» **Your objective**
Where an entry contains an image, skip the image and print the rest exactly.

» **Available data**
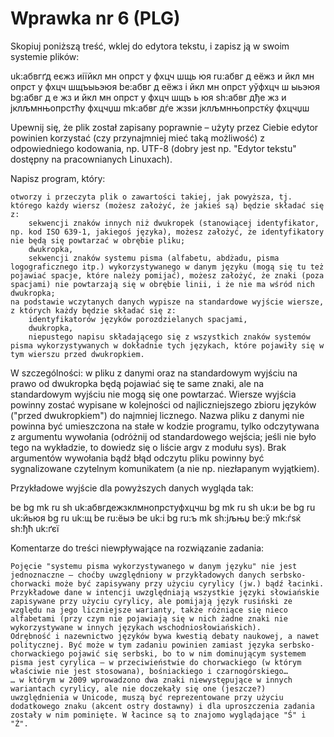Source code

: # Wprawka nr 6 (PLG)

Skopiuj poniższą treść, wklej do edytora tekstu, i zapisz ją w swoim systemie plików:

uk:абвгґд еєжз иіїйкл мн опрст у фхцч шщь   юя
ru:абвг д еёжз и  йкл мн опрст у фхцч шщъыьэюя
be:абвг д еёжз  і йкл мн опрст уўфхцч ш  ыьэюя
bg:абвг д е жз и  йкл мн опрст у фхцч шщъ ь юя
sh:абвг дђе жз и  јклљмнњопрстћу фхцчџш
mk:абвг дѓе жзѕи  јклљмнњопрстќу фхцчџш

Upewnij się, że plik został zapisany poprawnie – użyty przez Ciebie edytor powinien korzystać (czy przynajmniej mieć taką możliwość) z odpowiedniego kodowania, np. UTF-8 (dobry jest np. "Edytor tekstu" dostępny na pracownianych Linuxach).

Napisz program, który:

    otworzy i przeczyta plik o zawartości takiej, jak powyższa, tj. którego każdy wiersz (możesz założyć, że jakieś są) będzie składać się z:
        sekwencji znaków innych niż dwukropek (stanowiącej identyfikator, np. kod ISO 639-1, jakiegoś języka), możesz założyć, że identyfikatory nie będą się powtarzać w obrębie pliku;
        dwukropka,
        sekwencji znaków systemu pisma (alfabetu, abdżadu, pisma logograficznego itp.) wykorzystywanego w danym języku (mogą się tu też pojawiać spacje, które należy pomijać), możesz założyć, że znaki (poza spacjami) nie powtarzają się w obrębie linii, i że nie ma wśród nich dwukropka;
    na podstawie wczytanych danych wypisze na standardowe wyjście wiersze, z których każdy będzie składać się z:
        identyfikatorów języków porozdzielanych spacjami,
        dwukropka,
        niepustego napisu składającego się z wszystkich znaków systemów pisma wykorzystywanych w dokładnie tych językach, które pojawiły się w tym wierszu przed dwukropkiem.

W szczególności: w pliku z danymi oraz na standardowym wyjściu na prawo od dwukropka będą pojawiać się te same znaki, ale na standardowym wyjściu nie mogą się one powtarzać. Wiersze wyjścia powinny zostać wypisane w kolejności od najliczniejszego zbioru języków ("przed dwukropkiem") do najmniej licznego. Nazwa pliku z danymi nie powinna być umieszczona na stałe w kodzie programu, tylko odczytywana z argumentu wywołania (odróżnij od standardowego wejścia; jeśli nie było tego na wykładzie, to dowiedz się o liście argv z modułu sys). Brak argumentów wywołania bądź błąd odczytu pliku powinny być sygnalizowane czytelnym komunikatem (a nie np. niezłapanym wyjątkiem).

Przykładowe wyjście dla powyższych danych wygląda tak:

be bg mk ru sh uk:абвгдежзклмнопрстуфхцчш
bg mk ru sh uk:и
be bg ru uk:йьюя
bg ru uk:щ
be ru:ёыэ
be uk:і
bg ru:ъ
mk sh:јљњџ
be:ў
mk:ѓѕќ
sh:ђћ
uk:ґєї

Komentarze do treści niewpływające na rozwiązanie zadania:

    Pojęcie "systemu pisma wykorzystywanego w danym języku" nie jest jednoznaczne – choćby uwzględniony w przykładowych danych serbsko-chorwacki może być zapisywany przy użyciu cyrylicy (jw.) bądź łacinki.
    Przykładowe dane w intencji uwzględniają wszystkie języki słowiańskie zapisywane przy użyciu cyrylicy, ale pomijają język rusiński ze względu na jego liczniejsze warianty, także różniące się nieco alfabetami (przy czym nie pojawiają się w nich żadne znaki nie wykorzystywane w innych językach wschodniosłowiańskich).
    Odrębność i nazewnictwo języków bywa kwestią debaty naukowej, a nawet politycznej. Być może w tym zadaniu powinien zamiast języka serbsko-chorwackiego pojawić się serbski, bo to w nim dominującym systemem pisma jest cyrylica – w przeciwieństwie do chorwackiego (w którym właściwie nie jest stosowana), bośniackiego i czarnogórskiego…
    … w którym w 2009 wprowadzono dwa znaki niewystępujące w innych wariantach cyrylicy, ale nie doczekały się one (jeszcze?) uwzględnienia w Unicode, muszą być reprezentowane przy użyciu dodatkowego znaku (akcent ostry dostawny) i dla uproszczenia zadania zostały w nim pominięte. W łacince są to znajomo wyglądające "Ś" i "Ź".
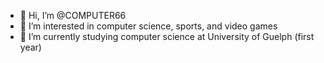 - 👋 Hi, I’m @COMPUTER66
- 👀 I’m interested in computer science, sports, and video games
- 🌱 I’m currently studying computer science at University of Guelph (first year)

<!---
COMPUTER66/COMPUTER66 is a ✨ special ✨ repository because its `README.md` (this file) appears on your GitHub profile.
You can click the Preview link to take a look at your changes.
--->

» **Finished exercise**
Source code

: # Wprawka nr 6 (PLG)

Skopiuj poniższą treść, wklej do edytora tekstu, i zapisz ją w swoim systemie plików:

uk:абвгґд еєжз иіїйкл мн опрст у фхцч шщь   юя
ru:абвг д еёжз и  йкл мн опрст у фхцч шщъыьэюя
be:абвг д еёжз  і йкл мн опрст уўфхцч ш  ыьэюя
bg:абвг д е жз и  йкл мн опрст у фхцч шщъ ь юя
sh:абвг дђе жз и  јклљмнњопрстћу фхцчџш
mk:абвг дѓе жзѕи  јклљмнњопрстќу фхцчџш

Upewnij się, że plik został zapisany poprawnie – użyty przez Ciebie edytor powinien korzystać (czy przynajmniej mieć taką możliwość) z odpowiedniego kodowania, np. UTF-8 (dobry jest np. "Edytor tekstu" dostępny na pracownianych Linuxach).

Napisz program, który:

    otworzy i przeczyta plik o zawartości takiej, jak powyższa, tj. którego każdy wiersz (możesz założyć, że jakieś są) będzie składać się z:
        sekwencji znaków innych niż dwukropek (stanowiącej identyfikator, np. kod ISO 639-1, jakiegoś języka), możesz założyć, że identyfikatory nie będą się powtarzać w obrębie pliku;
        dwukropka,
        sekwencji znaków systemu pisma (alfabetu, abdżadu, pisma logograficznego itp.) wykorzystywanego w danym języku (mogą się tu też pojawiać spacje, które należy pomijać), możesz założyć, że znaki (poza spacjami) nie powtarzają się w obrębie linii, i że nie ma wśród nich dwukropka;
    na podstawie wczytanych danych wypisze na standardowe wyjście wiersze, z których każdy będzie składać się z:
        identyfikatorów języków porozdzielanych spacjami,
        dwukropka,
        niepustego napisu składającego się z wszystkich znaków systemów pisma wykorzystywanych w dokładnie tych językach, które pojawiły się w tym wierszu przed dwukropkiem.

W szczególności: w pliku z danymi oraz na standardowym wyjściu na prawo od dwukropka będą pojawiać się te same znaki, ale na standardowym wyjściu nie mogą się one powtarzać. Wiersze wyjścia powinny zostać wypisane w kolejności od najliczniejszego zbioru języków ("przed dwukropkiem") do najmniej licznego. Nazwa pliku z danymi nie powinna być umieszczona na stałe w kodzie programu, tylko odczytywana z argumentu wywołania (odróżnij od standardowego wejścia; jeśli nie było tego na wykładzie, to dowiedz się o liście argv z modułu sys). Brak argumentów wywołania bądź błąd odczytu pliku powinny być sygnalizowane czytelnym komunikatem (a nie np. niezłapanym wyjątkiem).

Przykładowe wyjście dla powyższych danych wygląda tak:

be bg mk ru sh uk:абвгдежзклмнопрстуфхцчш
bg mk ru sh uk:и
be bg ru uk:йьюя
bg ru uk:щ
be ru:ёыэ
be uk:і
bg ru:ъ
mk sh:јљњџ
be:ў
mk:ѓѕќ
sh:ђћ
uk:ґєї

Komentarze do treści niewpływające na rozwiązanie zadania:

    Pojęcie "systemu pisma wykorzystywanego w danym języku" nie jest jednoznaczne – choćby uwzględniony w przykładowych danych serbsko-chorwacki może być zapisywany przy użyciu cyrylicy (jw.) bądź łacinki.
    Przykładowe dane w intencji uwzględniają wszystkie języki słowiańskie zapisywane przy użyciu cyrylicy, ale pomijają język rusiński ze względu na jego liczniejsze warianty, także różniące się nieco alfabetami (przy czym nie pojawiają się w nich żadne znaki nie wykorzystywane w innych językach wschodniosłowiańskich).
    Odrębność i nazewnictwo języków bywa kwestią debaty naukowej, a nawet politycznej. Być może w tym zadaniu powinien zamiast języka serbsko-chorwackiego pojawić się serbski, bo to w nim dominującym systemem pisma jest cyrylica – w przeciwieństwie do chorwackiego (w którym właściwie nie jest stosowana), bośniackiego i czarnogórskiego…
    … w którym w 2009 wprowadzono dwa znaki niewystępujące w innych wariantach cyrylicy, ale nie doczekały się one (jeszcze?) uwzględnienia w Unicode, muszą być reprezentowane przy użyciu dodatkowego znaku (akcent ostry dostawny) i dla uproszczenia zadania zostały w nim pominięte. W łacince są to znajomo wyglądające "Ś" i "Ź".
 - 👋 Hi, I’m @COMPUTER66
- 👀 I’m interested in computer science, sports, and video games
- 🌱 I’m currently studying computer science at University of Guelph (first year)

<!---
COMPUTER66/COMPUTER66 is a ✨ special ✨ repository because its `README.md` (this file) appears on your GitHub profile.
You can click the Preview link to take a look at your changes.
--->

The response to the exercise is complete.